Au XIXe siècle, la Suisse se montrait libérale, comme le reste de l'Europe: la libre circulation des personnes était garantie sur le continent grâce à des accords bilatéraux. «Ensuite, notamment durant la Première Guerre mondiale, on a commencé à voir les étrangers comme des dangers, raconte Brigitte Studer, coauteure de l'étude. On a depuis lors assisté à un durcissement progressif de la pratique et du discours.» En 1934, la loi fédérale sur le séjour et l'établissement des étrangers définit le degré de «surpopulation étrangère» comme critère pour autoriser ou non l'arrivée de migrants. Pendant la Deuxième Guerre mondiale, 138 Suisses, principalement actifs dans le national-socialisme, sont déchus de leur nationalité. En 1952, la loi fédérale sur l'acquisition et la perte de la nationalité suisse relève à douze ans la durée de résidence requise et introduit le principe d'un examen d'aptitude. «A l'époque, la Suisse n'était pas isolée puisque d'autres pays étaient également restrictifs, précise Brigitte Studer. Mais ensuite, nous n'avons pas connu de grands changements, contrairement à nos voisins.» Depuis la fin des années quatre-vingts, on assiste à une nouvelle ouverture. Mais, soulignent les historiens, les pratiques varient selon le canton ou la commune.
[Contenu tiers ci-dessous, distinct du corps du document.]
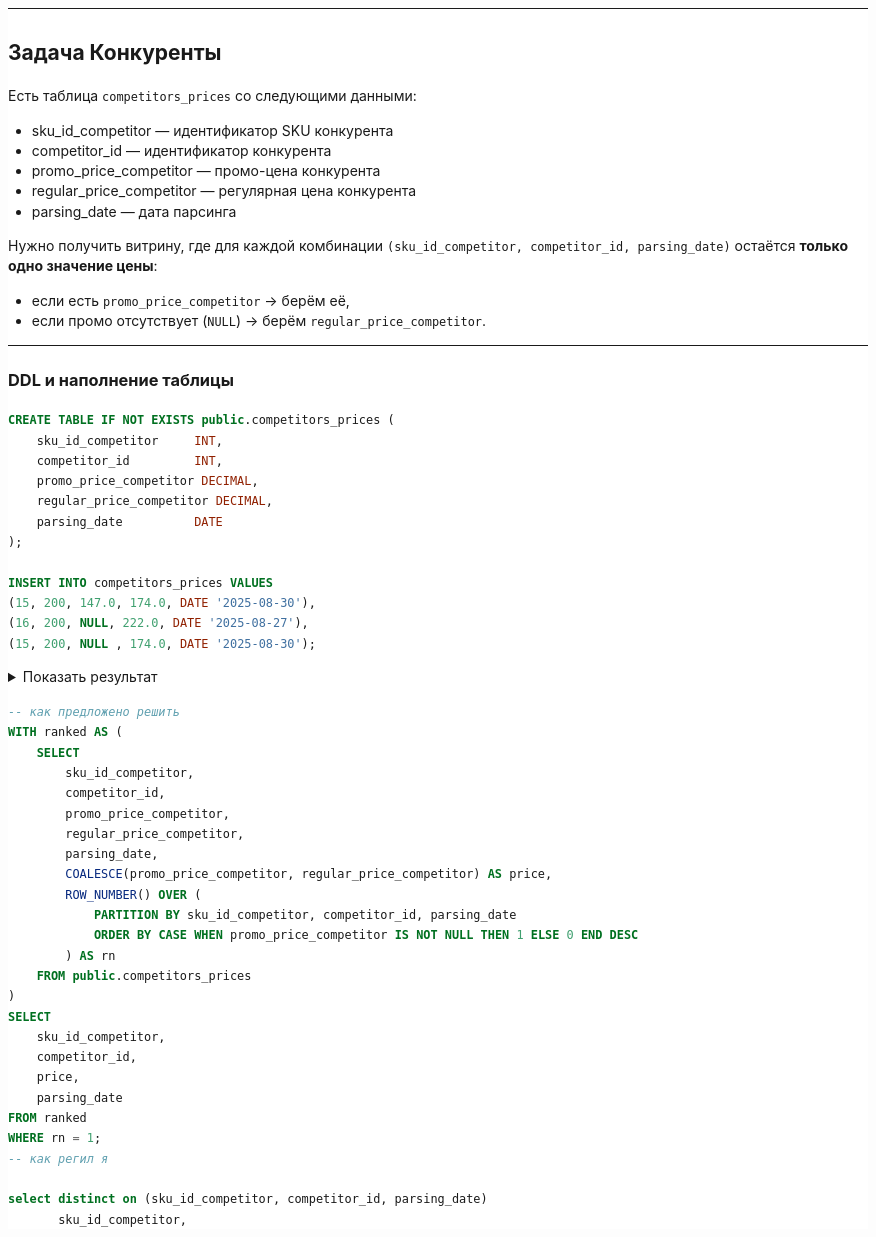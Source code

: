 
---

## Задача Конкуренты

Есть таблица `competitors_prices` со следующими данными:

- sku_id_competitor — идентификатор SKU конкурента  
- competitor_id — идентификатор конкурента  
- promo_price_competitor — промо-цена конкурента  
- regular_price_competitor — регулярная цена конкурента  
- parsing_date — дата парсинга  

Нужно получить витрину, где для каждой комбинации `(sku_id_competitor, competitor_id, parsing_date)` остаётся **только одно значение цены**:
- если есть `promo_price_competitor` → берём её,  
- если промо отсутствует (`NULL`) → берём `regular_price_competitor`.

---

### DDL и наполнение таблицы

```sql
CREATE TABLE IF NOT EXISTS public.competitors_prices (
    sku_id_competitor     INT,
    competitor_id         INT,
    promo_price_competitor DECIMAL,
    regular_price_competitor DECIMAL,
    parsing_date          DATE
);

INSERT INTO competitors_prices VALUES
(15, 200, 147.0, 174.0, DATE '2025-08-30'),
(16, 200, NULL, 222.0, DATE '2025-08-27'),
(15, 200, NULL , 174.0, DATE '2025-08-30');
```

<details><summary>Показать результат</summary></details>

```sql
-- как предложено решить
WITH ranked AS (
    SELECT
        sku_id_competitor,
        competitor_id,
        promo_price_competitor,
        regular_price_competitor,
        parsing_date,
        COALESCE(promo_price_competitor, regular_price_competitor) AS price,
        ROW_NUMBER() OVER (
            PARTITION BY sku_id_competitor, competitor_id, parsing_date
            ORDER BY CASE WHEN promo_price_competitor IS NOT NULL THEN 1 ELSE 0 END DESC
        ) AS rn
    FROM public.competitors_prices
)
SELECT
    sku_id_competitor,
    competitor_id,
    price,
    parsing_date
FROM ranked
WHERE rn = 1;
-- как регил я

select distinct on (sku_id_competitor, competitor_id, parsing_date)  
       sku_id_competitor,  
```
Pourquoi la naturalisation est-elle plus difficile à obtenir en Suisse qu'à l'étranger? «Je dirais que c'est surtout dû au rôle joué par les communes dans la procédure, explique l'historienne. C'est au niveau local que s'expriment le plus les intérêts subjectifs et parfois arbitraires.» Le Genevois Michel Hottelier montre lui-aussi du doigt le fédéralisme: «Lorsqu'un étranger qui n'a pas de lien matrimonial avec un Suisse ou une Suissesse veut se faire naturaliser, il n'entame pas une, mais trois procédures - aux niveaux communal, cantonal et fédéral.» Conséquence de tout cela: les critères varient d'une région à l'autre. Dans leurs conclusions, les historiens bernois en appellent donc à une harmonisation. Pour des raisons d'efficacité, mais aussi de justice.